Bulgarian Parliament passes 2014 Budget at first reading
Bulgarian MPs passed the 2014 Budget Act at first reading on November 14, with 116 votes in favour from the two parties in government – the socialists and the Movement for Rights and Freedoms (MRF). Opposition party GERB voted against and MPs for ultra-nationalist party Ataka abstained.
Parliament passed the health care and social security budgets earlier this week, but failed to pass the judiciary budget, which had only 72 votes in favour, with 24 against and 114 abstentions.
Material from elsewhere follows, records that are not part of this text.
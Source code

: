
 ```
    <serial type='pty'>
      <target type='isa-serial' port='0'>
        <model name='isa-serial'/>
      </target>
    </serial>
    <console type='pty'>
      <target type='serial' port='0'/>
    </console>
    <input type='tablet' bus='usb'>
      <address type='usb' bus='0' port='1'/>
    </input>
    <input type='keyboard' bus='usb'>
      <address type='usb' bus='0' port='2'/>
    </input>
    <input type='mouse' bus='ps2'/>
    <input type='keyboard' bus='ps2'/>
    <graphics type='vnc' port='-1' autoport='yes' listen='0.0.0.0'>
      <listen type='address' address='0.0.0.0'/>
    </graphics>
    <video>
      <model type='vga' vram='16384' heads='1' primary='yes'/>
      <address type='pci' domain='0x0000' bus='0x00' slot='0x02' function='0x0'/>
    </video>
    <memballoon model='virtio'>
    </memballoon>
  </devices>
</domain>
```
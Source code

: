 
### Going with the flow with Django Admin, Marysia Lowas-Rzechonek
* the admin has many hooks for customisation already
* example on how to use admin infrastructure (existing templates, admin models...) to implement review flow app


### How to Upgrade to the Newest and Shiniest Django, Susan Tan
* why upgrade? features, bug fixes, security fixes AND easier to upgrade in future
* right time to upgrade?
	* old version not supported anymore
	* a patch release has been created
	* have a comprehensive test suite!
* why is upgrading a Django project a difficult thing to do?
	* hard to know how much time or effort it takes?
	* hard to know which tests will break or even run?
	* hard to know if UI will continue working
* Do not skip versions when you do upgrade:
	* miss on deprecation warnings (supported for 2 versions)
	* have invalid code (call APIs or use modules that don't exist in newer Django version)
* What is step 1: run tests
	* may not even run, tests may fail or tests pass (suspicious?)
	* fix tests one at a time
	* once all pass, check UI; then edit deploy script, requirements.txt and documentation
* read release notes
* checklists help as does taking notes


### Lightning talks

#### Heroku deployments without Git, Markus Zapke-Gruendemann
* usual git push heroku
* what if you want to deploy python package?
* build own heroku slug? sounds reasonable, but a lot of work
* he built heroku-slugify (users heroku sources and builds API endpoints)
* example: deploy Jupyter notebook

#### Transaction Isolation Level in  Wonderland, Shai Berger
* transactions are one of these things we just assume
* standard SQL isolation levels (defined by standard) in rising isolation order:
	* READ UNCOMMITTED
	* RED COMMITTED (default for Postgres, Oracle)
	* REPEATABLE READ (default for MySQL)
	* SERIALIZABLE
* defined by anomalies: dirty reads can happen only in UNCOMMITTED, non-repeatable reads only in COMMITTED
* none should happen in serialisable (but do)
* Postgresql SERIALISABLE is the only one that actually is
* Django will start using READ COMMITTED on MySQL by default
The Budget vote was preceded by the usual political grandstanding that accompanies such votes in Bulgaria’s Parliament. The talking points were equally familiar to even the casual observers of Bulgarian politics – the ruling coalition praised the Budget while attacking their predecessors in office, GERB bemoaned the lack of any reforms in health care and education, while Ataka leader Volen Siderov described the Budget as “maintaining Bulgaria’s colonial dependence.”
Bulgaria’s 2014 Budget bill envisions a sharply increased debt ceiling and more deficit spending to fuel economic growth, which is forecast at 1.8 per cent, banking on favourable developments in the European Union, which is Bulgaria’s main trading partner, and an increase in household demand domestically.